### Problem statement
Begin your copy at the line with "<td>2021-07-31</td>" in the records below and end it at the line with "Added debug logging", restating each line word for word; omit the pictures.

(Records supplied Opens)

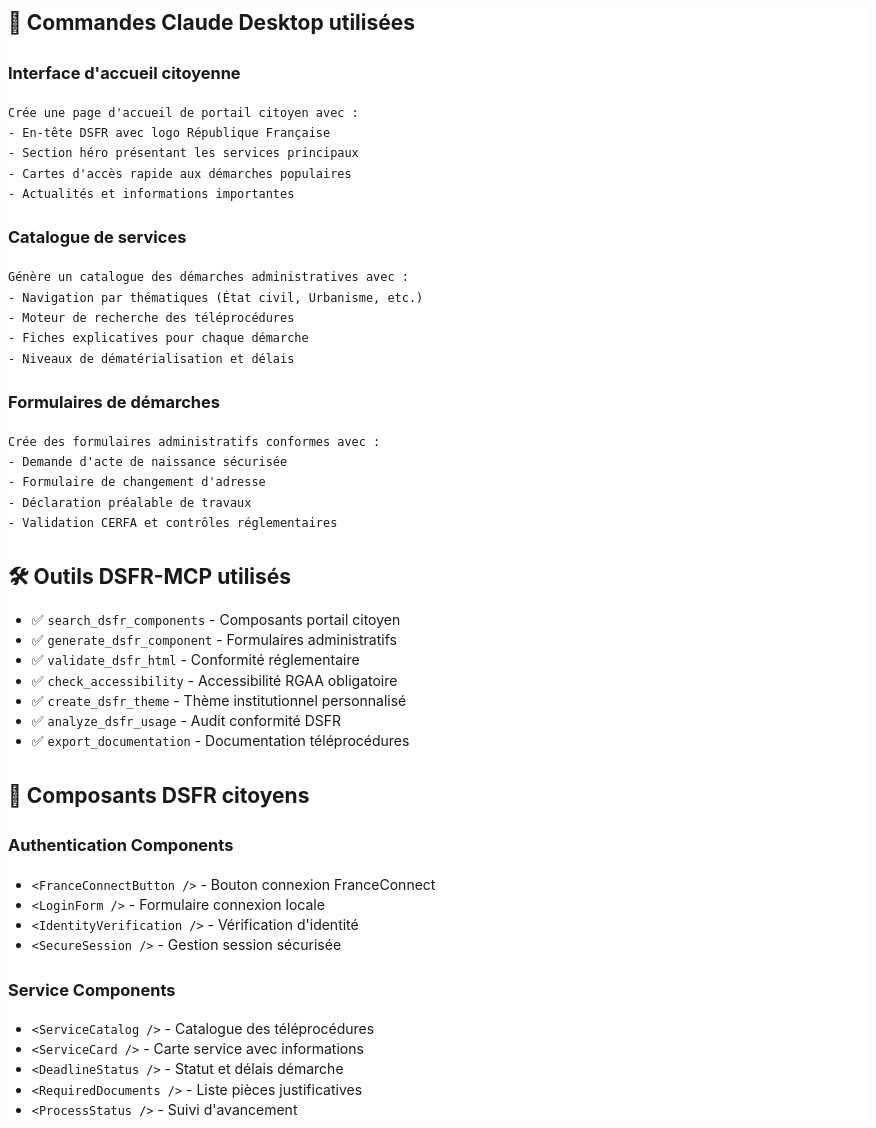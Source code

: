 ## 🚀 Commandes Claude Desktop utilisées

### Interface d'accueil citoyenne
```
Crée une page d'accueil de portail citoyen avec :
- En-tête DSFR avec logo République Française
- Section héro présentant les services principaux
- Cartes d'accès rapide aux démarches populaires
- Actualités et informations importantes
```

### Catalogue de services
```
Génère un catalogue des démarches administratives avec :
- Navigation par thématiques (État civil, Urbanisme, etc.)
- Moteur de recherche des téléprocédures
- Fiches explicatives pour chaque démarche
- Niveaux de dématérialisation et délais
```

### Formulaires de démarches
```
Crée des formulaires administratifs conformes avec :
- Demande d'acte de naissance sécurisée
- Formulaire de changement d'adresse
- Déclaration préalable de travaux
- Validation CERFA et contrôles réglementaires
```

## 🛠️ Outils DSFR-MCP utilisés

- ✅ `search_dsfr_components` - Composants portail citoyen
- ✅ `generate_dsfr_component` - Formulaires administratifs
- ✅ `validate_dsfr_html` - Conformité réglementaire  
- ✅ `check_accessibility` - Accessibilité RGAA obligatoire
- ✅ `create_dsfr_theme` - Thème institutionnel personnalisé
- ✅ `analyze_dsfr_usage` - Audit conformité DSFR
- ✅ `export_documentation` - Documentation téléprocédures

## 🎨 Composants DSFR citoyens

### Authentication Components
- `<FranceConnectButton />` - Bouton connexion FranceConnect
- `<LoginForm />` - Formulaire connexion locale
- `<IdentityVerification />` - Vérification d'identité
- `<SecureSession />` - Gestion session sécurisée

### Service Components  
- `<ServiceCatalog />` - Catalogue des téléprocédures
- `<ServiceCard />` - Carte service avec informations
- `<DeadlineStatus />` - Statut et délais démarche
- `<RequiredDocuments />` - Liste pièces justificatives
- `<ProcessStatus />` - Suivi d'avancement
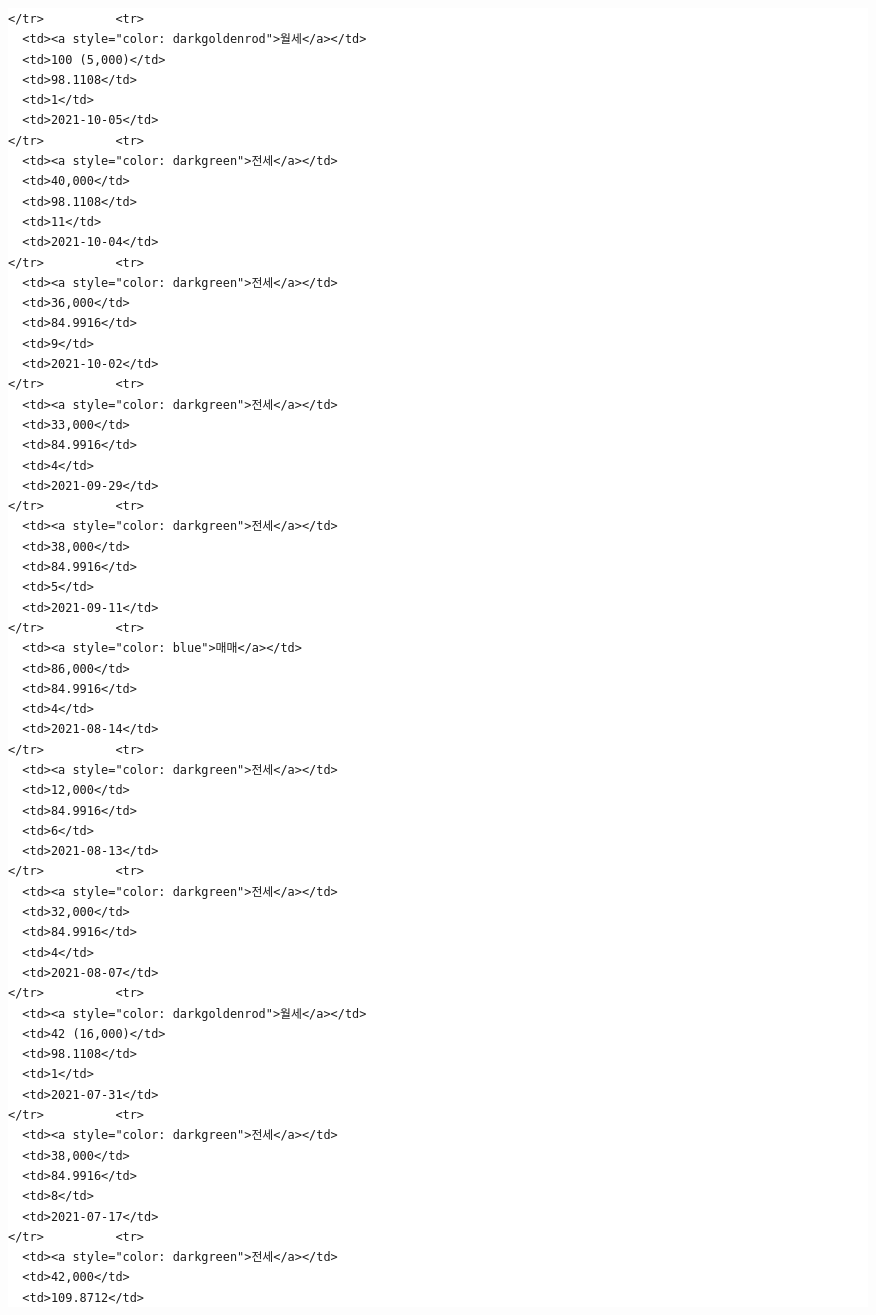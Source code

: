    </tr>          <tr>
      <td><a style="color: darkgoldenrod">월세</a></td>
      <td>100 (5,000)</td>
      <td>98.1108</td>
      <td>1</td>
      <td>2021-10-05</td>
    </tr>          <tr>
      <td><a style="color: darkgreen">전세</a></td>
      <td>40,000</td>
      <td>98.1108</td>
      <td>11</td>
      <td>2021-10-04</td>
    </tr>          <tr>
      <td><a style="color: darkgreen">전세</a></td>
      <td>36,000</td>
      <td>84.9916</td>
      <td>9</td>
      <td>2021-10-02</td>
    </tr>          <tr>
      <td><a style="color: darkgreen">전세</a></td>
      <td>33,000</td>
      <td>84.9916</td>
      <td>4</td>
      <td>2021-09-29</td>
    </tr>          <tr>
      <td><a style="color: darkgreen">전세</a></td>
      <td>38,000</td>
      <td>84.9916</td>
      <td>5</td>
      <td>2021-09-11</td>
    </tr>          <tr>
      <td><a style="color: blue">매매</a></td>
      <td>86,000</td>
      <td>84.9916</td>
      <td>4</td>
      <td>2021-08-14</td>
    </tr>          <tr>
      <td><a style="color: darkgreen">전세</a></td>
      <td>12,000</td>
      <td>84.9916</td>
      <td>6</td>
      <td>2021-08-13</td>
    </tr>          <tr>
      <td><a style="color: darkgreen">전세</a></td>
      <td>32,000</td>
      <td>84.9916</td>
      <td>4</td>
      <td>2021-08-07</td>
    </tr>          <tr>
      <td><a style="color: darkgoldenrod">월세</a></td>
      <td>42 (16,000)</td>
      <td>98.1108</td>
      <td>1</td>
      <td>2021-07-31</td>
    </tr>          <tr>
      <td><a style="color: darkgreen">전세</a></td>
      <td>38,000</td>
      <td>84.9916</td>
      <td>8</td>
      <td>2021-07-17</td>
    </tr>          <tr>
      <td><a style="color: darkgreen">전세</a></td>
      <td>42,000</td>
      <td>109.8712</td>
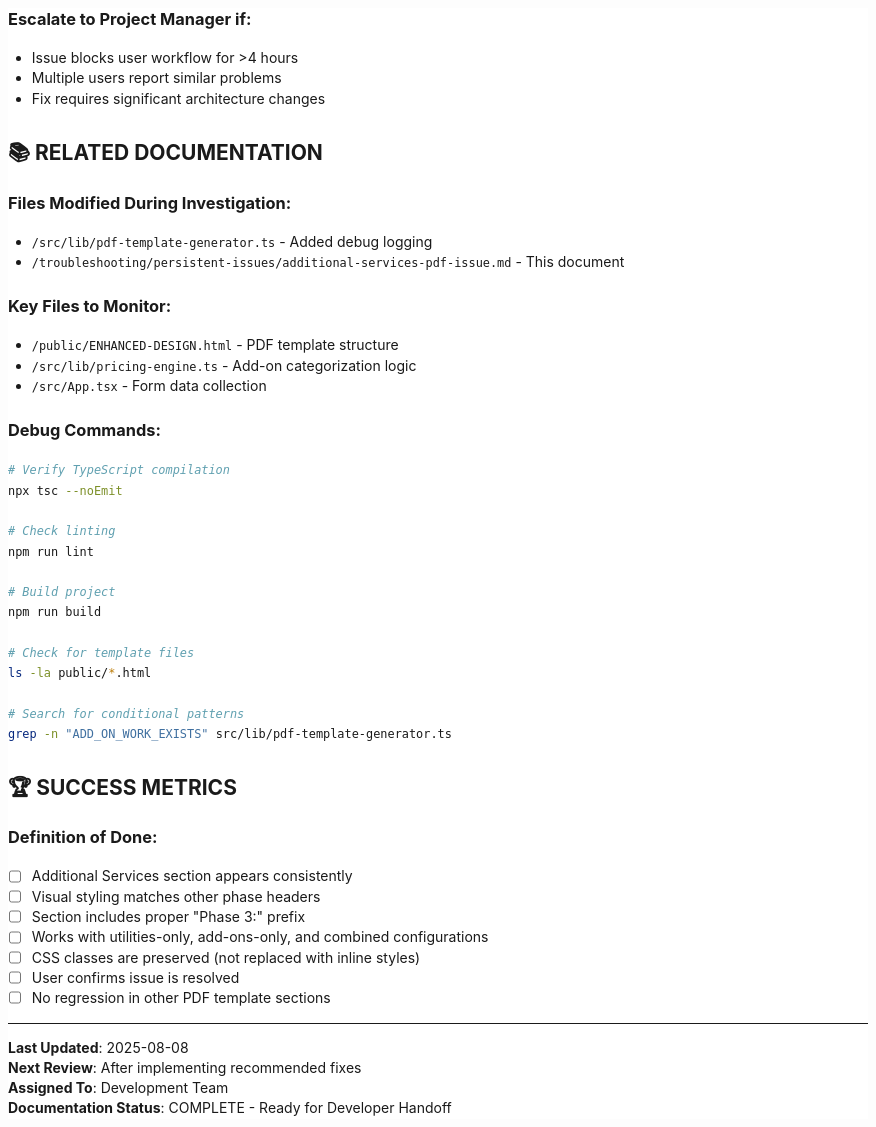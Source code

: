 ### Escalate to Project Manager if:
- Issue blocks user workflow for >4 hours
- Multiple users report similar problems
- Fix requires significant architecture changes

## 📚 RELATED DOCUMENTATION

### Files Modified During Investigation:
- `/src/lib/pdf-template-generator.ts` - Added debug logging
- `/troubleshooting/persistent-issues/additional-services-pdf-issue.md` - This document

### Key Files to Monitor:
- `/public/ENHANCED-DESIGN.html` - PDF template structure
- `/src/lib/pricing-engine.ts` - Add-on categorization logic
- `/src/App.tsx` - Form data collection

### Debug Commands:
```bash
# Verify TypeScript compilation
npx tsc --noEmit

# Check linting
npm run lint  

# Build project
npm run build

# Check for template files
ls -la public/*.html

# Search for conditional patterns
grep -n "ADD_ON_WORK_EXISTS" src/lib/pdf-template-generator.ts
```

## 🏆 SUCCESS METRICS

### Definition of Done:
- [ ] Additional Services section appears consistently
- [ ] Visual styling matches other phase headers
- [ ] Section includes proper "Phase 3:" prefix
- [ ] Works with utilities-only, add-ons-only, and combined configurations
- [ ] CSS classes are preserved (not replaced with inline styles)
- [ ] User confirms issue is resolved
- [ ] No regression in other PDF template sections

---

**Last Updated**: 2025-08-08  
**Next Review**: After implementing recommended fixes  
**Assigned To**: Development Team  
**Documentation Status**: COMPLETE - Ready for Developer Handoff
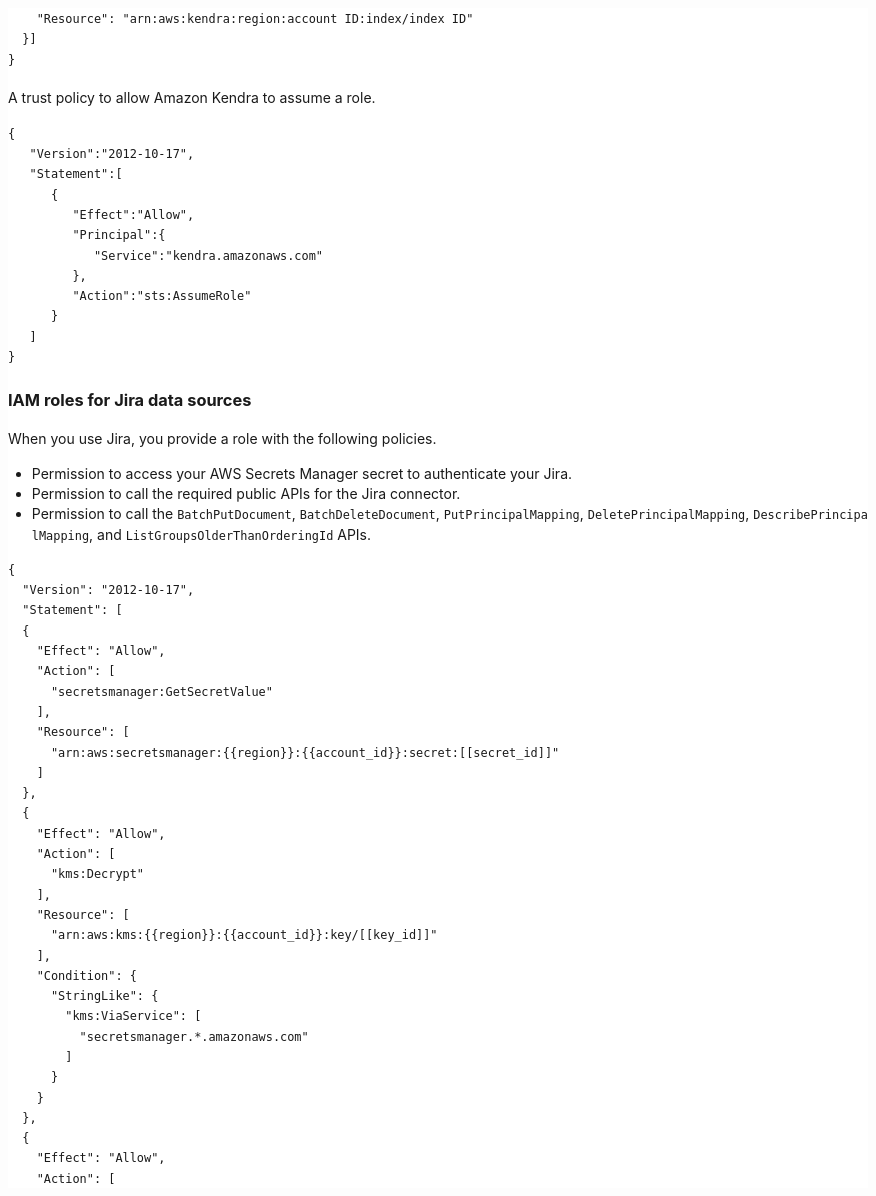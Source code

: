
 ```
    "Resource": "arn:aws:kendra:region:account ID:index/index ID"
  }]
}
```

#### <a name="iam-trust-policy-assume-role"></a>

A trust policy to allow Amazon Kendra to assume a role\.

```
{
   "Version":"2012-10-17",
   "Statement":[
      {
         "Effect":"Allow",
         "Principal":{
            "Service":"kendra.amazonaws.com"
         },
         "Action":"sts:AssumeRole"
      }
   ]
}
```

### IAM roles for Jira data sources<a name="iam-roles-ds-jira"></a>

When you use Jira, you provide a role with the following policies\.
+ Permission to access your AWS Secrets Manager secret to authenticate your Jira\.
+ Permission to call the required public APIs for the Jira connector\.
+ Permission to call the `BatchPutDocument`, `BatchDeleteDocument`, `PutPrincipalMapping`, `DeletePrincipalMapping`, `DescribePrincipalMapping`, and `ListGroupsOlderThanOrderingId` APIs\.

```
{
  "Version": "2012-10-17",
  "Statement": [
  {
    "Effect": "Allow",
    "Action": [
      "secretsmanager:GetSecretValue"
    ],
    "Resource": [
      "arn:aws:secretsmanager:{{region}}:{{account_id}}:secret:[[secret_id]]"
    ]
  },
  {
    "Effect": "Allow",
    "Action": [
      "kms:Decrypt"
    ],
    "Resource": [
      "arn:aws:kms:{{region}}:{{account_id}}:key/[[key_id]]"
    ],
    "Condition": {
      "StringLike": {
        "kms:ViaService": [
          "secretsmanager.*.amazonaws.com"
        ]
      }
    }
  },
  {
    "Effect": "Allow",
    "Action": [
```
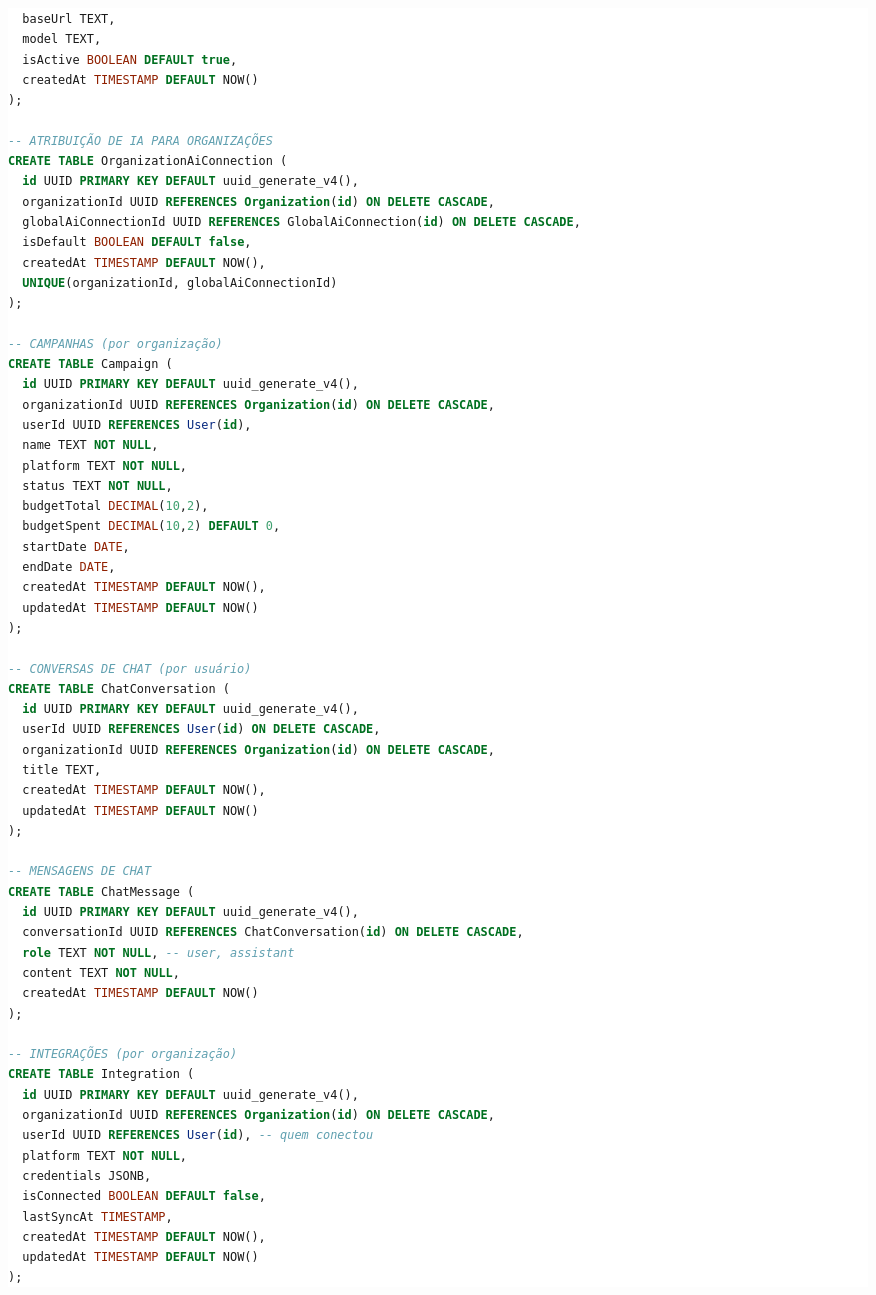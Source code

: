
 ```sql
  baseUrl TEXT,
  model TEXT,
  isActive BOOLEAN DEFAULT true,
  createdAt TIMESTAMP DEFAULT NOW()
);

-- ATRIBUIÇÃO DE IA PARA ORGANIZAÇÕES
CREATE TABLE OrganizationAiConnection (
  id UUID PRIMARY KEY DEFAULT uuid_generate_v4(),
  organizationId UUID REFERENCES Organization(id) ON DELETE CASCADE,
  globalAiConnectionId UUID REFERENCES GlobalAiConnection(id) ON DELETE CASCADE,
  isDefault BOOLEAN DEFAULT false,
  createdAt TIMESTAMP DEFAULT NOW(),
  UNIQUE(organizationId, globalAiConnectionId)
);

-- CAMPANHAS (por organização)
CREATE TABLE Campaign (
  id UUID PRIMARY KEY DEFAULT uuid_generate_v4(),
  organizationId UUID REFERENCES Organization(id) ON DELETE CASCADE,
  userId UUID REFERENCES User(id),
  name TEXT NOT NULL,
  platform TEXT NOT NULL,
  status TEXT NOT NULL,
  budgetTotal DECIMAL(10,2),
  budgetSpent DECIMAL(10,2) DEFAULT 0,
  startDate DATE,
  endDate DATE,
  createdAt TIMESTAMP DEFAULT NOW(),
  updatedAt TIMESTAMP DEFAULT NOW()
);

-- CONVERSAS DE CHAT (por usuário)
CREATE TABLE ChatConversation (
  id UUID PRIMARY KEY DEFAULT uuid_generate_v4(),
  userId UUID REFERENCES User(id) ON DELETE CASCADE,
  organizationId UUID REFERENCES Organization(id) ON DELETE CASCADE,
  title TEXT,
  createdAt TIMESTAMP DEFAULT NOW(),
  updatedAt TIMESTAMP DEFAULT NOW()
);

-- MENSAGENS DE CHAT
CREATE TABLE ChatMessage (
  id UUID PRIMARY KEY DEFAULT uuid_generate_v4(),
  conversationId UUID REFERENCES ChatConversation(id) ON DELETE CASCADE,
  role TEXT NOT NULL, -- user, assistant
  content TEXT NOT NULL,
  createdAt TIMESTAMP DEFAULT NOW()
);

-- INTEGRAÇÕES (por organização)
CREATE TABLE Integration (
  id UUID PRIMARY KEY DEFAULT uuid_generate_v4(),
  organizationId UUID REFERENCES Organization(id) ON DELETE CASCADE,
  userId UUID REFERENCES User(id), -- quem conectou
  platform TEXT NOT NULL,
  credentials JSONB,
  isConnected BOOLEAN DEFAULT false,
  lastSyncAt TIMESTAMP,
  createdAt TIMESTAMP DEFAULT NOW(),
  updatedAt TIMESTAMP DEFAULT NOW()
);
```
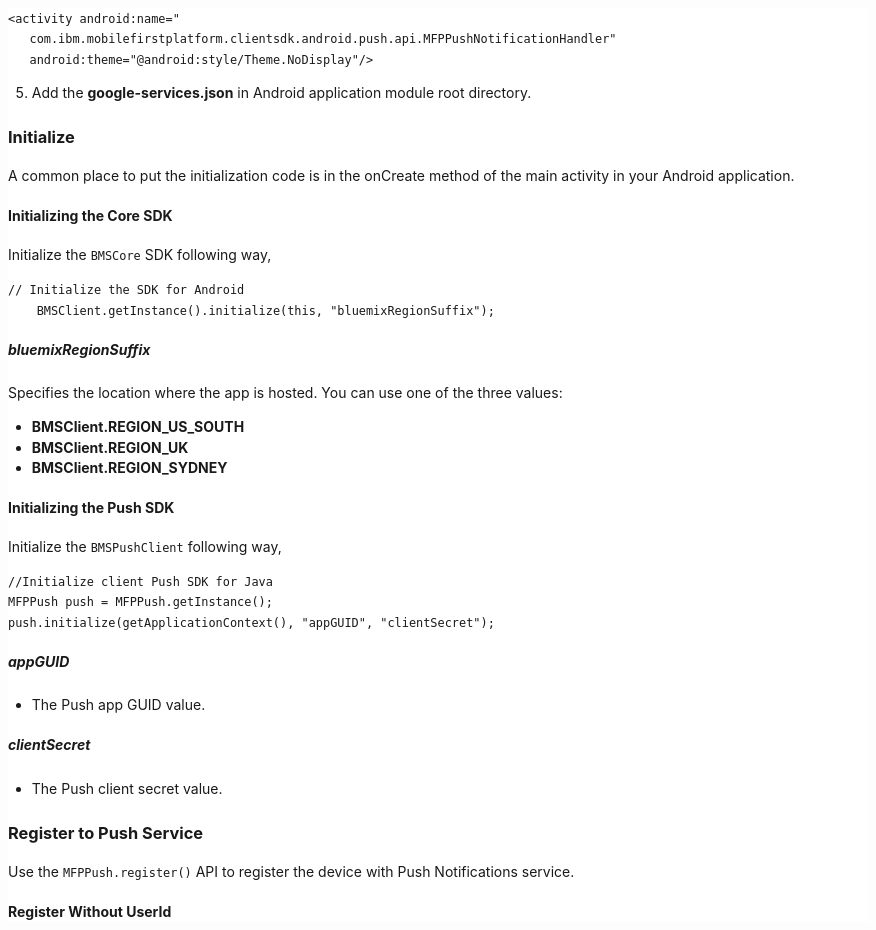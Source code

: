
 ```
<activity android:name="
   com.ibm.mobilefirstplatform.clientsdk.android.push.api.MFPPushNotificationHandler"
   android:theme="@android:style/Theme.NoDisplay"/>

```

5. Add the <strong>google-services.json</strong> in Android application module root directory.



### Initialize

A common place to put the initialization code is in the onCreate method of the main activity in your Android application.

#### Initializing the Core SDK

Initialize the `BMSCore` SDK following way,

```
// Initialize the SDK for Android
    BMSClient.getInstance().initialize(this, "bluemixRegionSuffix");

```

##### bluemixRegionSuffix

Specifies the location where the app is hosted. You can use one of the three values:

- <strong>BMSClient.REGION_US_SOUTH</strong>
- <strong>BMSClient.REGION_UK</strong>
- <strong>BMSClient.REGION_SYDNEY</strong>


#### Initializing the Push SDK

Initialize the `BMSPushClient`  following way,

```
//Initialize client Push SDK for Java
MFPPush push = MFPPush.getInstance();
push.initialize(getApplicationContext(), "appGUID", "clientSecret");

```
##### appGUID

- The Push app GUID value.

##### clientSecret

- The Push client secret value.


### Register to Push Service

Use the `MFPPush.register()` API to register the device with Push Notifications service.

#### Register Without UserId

(Records supplied Closes)

### Solution to this problem
      <td>2021-07-31</td>
    </tr>          <tr>
      <td><a style="color: darkgreen">전세</a></td>
      <td>38,000</td>
      <td>84.9916</td>
      <td>8</td>
      <td>2021-07-17</td>
    </tr>          <tr>
      <td><a style="color: darkgreen">전세</a></td>
      <td>42,000</td>
      <td>109.8712</td>
Source code

: ### Escalate to Project Manager if:
- Issue blocks user workflow for >4 hours
- Multiple users report similar problems
- Fix requires significant architecture changes

## 📚 RELATED DOCUMENTATION

### Files Modified During Investigation:
- `/src/lib/pdf-template-generator.ts` - Added debug logging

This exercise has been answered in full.